Les Prêts à Taux Variable

Prêts immobilier Prêts à Taux Variable

Définition du prêt à taux variable

Tel qu’exprimé dans l’intitulé, ce prêt est à taux variable car le taux est sujet à révision. Il est peut-être majoré ou inversement diminué selon le cours des taux d’intérêts.
Selon les stipulations du contrat, la variation se fera :
–   par une correction du montant du prêt si la durée de celui-ci reste inchangée,
–   par un changement de la périodicité du prêt,
–   ou simultanément par ces 2 variables : montant du prêt et durée de celui-ci.

Sur quelle base est établie le taux de ce prêt ?

La valeur du taux du prêt à taux variable sera établie sous forme de proposition par l’organisme de prêt selon une norme/indice de référence majoré par sa propre marge.
Ces indices qui servent d’étalon sont :
–   l’EURIBOR (Euro Interbank Offered Rate)
–   l’EONIA (Euro OverNight Index Average)
–   le TME (Taux moyen des emprunts d’États)…
Il s’agit de taux essentiellement de courts termes qui sont plus bas que les taux de longs termes. C’est aspect leur rend pour cette raison attractif.

Comment la variation des taux est-elle régulée ?

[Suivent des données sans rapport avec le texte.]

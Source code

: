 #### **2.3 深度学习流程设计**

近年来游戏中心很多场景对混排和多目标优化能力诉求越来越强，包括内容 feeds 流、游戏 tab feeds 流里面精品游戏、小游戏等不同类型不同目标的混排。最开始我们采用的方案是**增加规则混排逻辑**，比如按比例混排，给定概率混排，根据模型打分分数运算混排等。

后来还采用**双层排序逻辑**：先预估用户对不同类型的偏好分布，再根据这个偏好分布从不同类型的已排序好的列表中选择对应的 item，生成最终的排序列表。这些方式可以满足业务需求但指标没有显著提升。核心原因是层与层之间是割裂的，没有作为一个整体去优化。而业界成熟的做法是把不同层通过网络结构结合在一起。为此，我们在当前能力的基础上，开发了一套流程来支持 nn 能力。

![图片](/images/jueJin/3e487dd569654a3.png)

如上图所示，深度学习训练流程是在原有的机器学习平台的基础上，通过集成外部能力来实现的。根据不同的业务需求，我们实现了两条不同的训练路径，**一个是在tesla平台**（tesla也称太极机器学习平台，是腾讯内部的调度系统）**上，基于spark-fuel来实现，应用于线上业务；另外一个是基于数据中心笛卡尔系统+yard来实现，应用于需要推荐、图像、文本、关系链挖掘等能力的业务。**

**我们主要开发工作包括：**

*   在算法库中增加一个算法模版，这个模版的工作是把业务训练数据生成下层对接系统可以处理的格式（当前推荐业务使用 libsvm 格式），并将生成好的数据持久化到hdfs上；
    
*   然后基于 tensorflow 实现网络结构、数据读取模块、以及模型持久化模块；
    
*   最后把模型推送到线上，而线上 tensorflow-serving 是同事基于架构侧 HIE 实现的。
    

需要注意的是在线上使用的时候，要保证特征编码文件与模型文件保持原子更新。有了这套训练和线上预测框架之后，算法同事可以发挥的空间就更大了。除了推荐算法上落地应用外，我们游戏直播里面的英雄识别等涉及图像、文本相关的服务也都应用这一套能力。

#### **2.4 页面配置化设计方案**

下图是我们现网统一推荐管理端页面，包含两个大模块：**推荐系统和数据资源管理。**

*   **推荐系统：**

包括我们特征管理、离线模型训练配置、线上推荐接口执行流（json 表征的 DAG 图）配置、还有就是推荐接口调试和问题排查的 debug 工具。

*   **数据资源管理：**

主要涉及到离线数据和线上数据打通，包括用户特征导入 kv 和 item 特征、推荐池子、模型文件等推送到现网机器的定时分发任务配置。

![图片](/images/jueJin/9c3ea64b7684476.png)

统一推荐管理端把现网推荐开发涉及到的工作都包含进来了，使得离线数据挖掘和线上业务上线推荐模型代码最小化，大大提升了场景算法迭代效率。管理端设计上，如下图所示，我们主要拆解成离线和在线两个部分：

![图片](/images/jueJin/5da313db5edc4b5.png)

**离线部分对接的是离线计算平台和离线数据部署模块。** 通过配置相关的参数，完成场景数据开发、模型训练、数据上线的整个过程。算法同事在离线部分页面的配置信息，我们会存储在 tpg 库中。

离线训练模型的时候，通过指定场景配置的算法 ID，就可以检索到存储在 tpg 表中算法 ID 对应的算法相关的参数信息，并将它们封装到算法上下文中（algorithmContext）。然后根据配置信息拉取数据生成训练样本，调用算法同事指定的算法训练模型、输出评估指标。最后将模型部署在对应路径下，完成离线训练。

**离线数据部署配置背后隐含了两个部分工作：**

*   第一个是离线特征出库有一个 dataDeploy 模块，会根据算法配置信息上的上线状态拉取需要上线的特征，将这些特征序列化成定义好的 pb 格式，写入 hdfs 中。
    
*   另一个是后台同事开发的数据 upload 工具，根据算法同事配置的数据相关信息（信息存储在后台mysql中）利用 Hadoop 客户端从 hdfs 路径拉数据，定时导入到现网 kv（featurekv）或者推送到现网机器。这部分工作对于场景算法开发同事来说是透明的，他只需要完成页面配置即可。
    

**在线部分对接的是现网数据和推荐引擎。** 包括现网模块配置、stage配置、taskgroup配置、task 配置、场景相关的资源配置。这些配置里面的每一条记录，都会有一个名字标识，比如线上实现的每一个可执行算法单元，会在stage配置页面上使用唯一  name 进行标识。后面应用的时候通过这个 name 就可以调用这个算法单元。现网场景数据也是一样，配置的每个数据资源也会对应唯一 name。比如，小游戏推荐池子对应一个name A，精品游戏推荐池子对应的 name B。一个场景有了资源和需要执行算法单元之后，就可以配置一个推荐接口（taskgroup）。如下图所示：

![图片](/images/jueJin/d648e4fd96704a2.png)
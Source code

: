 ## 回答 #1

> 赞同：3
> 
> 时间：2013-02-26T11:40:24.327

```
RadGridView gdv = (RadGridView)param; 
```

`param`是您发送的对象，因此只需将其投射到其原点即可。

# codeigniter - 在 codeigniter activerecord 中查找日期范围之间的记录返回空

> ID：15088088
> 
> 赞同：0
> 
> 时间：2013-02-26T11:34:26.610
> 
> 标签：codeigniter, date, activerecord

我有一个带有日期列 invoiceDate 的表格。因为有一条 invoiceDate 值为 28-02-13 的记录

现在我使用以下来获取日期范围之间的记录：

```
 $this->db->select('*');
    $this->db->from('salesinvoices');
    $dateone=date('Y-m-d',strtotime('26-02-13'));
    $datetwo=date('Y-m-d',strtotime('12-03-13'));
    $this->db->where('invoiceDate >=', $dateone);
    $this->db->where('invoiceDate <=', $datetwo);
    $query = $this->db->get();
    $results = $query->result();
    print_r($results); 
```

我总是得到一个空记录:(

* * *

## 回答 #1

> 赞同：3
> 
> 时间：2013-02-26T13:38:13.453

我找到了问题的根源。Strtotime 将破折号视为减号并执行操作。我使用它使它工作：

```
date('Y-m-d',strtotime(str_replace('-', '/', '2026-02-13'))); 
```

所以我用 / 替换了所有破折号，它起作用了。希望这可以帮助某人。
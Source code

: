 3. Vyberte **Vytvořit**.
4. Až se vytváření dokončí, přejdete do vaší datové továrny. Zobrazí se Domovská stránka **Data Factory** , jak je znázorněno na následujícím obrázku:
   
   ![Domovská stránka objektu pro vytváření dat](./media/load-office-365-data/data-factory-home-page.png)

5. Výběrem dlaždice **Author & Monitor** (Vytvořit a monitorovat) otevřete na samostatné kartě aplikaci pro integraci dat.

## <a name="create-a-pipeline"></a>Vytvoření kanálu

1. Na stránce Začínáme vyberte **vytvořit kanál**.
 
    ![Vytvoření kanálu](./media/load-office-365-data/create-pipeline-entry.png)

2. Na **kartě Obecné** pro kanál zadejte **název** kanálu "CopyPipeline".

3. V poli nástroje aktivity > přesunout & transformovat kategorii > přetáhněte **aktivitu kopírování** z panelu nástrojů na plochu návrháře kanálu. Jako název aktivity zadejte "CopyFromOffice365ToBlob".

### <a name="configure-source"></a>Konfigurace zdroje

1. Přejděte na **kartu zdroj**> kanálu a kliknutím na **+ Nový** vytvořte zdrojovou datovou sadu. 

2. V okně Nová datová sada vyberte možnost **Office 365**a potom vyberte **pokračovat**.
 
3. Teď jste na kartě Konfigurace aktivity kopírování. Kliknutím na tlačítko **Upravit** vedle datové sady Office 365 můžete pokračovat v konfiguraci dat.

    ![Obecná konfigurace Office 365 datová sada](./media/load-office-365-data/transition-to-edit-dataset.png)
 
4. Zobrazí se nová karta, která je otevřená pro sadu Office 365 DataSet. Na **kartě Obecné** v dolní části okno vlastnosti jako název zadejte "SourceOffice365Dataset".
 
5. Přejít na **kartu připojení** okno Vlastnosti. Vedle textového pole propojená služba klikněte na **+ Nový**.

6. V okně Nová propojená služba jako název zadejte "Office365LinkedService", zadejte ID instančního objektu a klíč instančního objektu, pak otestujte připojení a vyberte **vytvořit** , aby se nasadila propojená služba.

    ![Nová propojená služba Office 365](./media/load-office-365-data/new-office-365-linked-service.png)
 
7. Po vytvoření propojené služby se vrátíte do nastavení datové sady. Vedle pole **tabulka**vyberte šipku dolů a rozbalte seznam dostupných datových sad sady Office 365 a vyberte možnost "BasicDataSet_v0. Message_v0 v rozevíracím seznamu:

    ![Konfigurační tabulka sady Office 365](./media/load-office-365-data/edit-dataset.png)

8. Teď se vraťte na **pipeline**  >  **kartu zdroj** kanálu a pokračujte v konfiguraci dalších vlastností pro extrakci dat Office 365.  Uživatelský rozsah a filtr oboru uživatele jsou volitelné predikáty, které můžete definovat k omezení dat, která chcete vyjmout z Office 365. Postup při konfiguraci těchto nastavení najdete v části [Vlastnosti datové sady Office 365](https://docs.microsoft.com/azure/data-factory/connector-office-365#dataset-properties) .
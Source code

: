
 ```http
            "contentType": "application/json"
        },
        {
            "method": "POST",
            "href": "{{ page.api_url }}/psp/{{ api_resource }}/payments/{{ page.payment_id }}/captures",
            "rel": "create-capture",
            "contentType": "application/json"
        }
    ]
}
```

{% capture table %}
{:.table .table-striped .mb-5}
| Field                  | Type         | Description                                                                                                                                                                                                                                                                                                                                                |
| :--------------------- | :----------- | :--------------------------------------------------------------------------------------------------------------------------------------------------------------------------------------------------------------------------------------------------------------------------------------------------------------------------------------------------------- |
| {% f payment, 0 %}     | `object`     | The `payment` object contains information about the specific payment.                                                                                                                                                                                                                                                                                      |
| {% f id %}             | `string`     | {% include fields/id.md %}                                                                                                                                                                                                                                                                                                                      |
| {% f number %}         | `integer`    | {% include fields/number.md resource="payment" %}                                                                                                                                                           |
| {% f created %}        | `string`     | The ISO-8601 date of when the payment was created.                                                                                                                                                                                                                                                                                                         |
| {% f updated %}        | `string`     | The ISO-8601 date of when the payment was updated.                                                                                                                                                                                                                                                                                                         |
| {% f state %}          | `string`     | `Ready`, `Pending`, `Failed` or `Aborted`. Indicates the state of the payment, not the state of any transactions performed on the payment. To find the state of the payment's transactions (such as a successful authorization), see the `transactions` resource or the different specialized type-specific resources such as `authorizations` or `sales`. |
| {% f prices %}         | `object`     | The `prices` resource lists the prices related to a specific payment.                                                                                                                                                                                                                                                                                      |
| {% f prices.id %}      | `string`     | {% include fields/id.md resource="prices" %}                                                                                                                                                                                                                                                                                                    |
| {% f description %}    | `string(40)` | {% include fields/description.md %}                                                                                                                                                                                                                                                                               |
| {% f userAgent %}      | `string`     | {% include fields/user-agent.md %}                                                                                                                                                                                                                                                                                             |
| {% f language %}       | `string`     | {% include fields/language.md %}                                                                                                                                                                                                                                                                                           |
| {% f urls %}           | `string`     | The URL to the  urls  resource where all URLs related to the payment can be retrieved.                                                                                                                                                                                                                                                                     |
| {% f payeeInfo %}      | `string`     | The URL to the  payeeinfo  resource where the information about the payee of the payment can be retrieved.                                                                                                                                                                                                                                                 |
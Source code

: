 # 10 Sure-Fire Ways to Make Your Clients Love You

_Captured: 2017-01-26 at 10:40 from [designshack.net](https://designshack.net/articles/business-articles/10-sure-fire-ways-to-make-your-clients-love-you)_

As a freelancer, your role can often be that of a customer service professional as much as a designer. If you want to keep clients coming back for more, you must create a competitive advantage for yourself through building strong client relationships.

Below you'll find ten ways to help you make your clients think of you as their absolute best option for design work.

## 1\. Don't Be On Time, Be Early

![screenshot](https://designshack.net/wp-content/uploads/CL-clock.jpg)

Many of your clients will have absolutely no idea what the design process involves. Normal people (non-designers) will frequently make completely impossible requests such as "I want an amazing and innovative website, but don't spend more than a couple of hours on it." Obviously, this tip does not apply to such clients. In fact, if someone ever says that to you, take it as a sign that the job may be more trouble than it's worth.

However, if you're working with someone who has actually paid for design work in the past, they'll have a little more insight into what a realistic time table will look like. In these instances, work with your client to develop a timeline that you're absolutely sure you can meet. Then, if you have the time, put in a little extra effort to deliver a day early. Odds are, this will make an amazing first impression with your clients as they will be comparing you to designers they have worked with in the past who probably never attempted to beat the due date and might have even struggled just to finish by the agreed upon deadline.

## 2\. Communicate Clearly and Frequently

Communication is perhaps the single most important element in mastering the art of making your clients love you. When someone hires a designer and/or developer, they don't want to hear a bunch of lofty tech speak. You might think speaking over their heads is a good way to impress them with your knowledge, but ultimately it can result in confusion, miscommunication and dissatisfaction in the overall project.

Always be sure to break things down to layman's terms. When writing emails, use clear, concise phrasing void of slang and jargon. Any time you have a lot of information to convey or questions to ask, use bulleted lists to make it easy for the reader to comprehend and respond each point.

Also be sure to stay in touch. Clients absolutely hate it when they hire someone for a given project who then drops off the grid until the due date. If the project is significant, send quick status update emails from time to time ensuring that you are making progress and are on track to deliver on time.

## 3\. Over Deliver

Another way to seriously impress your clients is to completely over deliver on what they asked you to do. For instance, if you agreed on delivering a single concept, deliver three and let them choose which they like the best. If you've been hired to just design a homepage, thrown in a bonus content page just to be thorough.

Il existe différents dispositifs dont le but est de protéger l’emprunteur de trop grandes variations des taux des prêts à taux variable.
Une protection importante est le taux capé. Il permet de plafonner les modifications du taux d’intérêt soit à la hausse (un prêt capé 1 pour un crédit à 3% ne pourra alors pas dépassé 4%), soit simultanément à la hausse et à la baisse (un prêt dont le taux est de 3% et qui est capé +1/-1 évoluera potentiellement dans les limites fixées entre 2 et 4%.
Le contrat de prêt peut également comporter en tant que clause un plafonnement de l’échéance pour limiter la durée du prêt (en cas de hausse des taux) et ainsi limiter le coût total du crédit . Le but est de fixer une limite maximale à la durée du prêt.
Il existe également des clauses qui fixe une limite à chaque révision de taux (pas plus de telle valeur définie à chaque augmentation), ou qui fixe un seuil minimal pour q’un changement de taux ait lieu.

On peut recenser plusieurs catégories de prêt à taux révisable

On trouve le prêt à taux variable non capé et à échéance non plafonnée, le prêt à taux variable non capé et à  échéance plafonnée, le prêt à taux variable capé, le prêt à taux variable à double indexation.
Le premier, non capé et à échéance non plafonnée, est celui qui comporte le moins de protection. Dans l’hypothèse d’une forte augmentation des taux d’intérêts, le montant des mensualités ainsi que la durée du crédit évolueront mécaniquement en conséquence.

A l’inverse, le prêt dont le taux est capé est encadré pour protéger l’emprunteur de ces insuffisances. Si l’indice de référence évolue, le montant des mensualités également mais sous des conditions définies dans le contrat.

Le prêt à taux variable non capé mais dont les échéances sont plafonnées permet lui de limiter la variation du montant des mensualités, mais pas la valeur du taux. Les mensualités sont ainsi revues à la hausse lorsque l’indice de référence est lui-même à la hausse. Mais elles sont plafonnées à un seuil. Et dans l’hypothèse où l’augmentation de l’indice est importante, on pourra alors faire jouer la périodicité du remboursement du crédit selon des conditions contractuelles.

Pour les prêts variables à double indexation, on trouve deux facteurs : le taux évolue selon un indice défini et le montant des mensualités est indéxé sur l’inflation.

La durée du crédit dépendra essentiellement du contexte économique :

–   si l’indice de référence augmente fortement, on pourra faire évoluer la durée du prêt (selon des conditions contractuelles) si la majoration prévue des mensualités ne suffit pas pour faire face à cette augmentation.
–   si l’indice augmente faiblement, cette majoration prévue des mensualités (dûe à l’indexation sur un indice défini) peut suffire.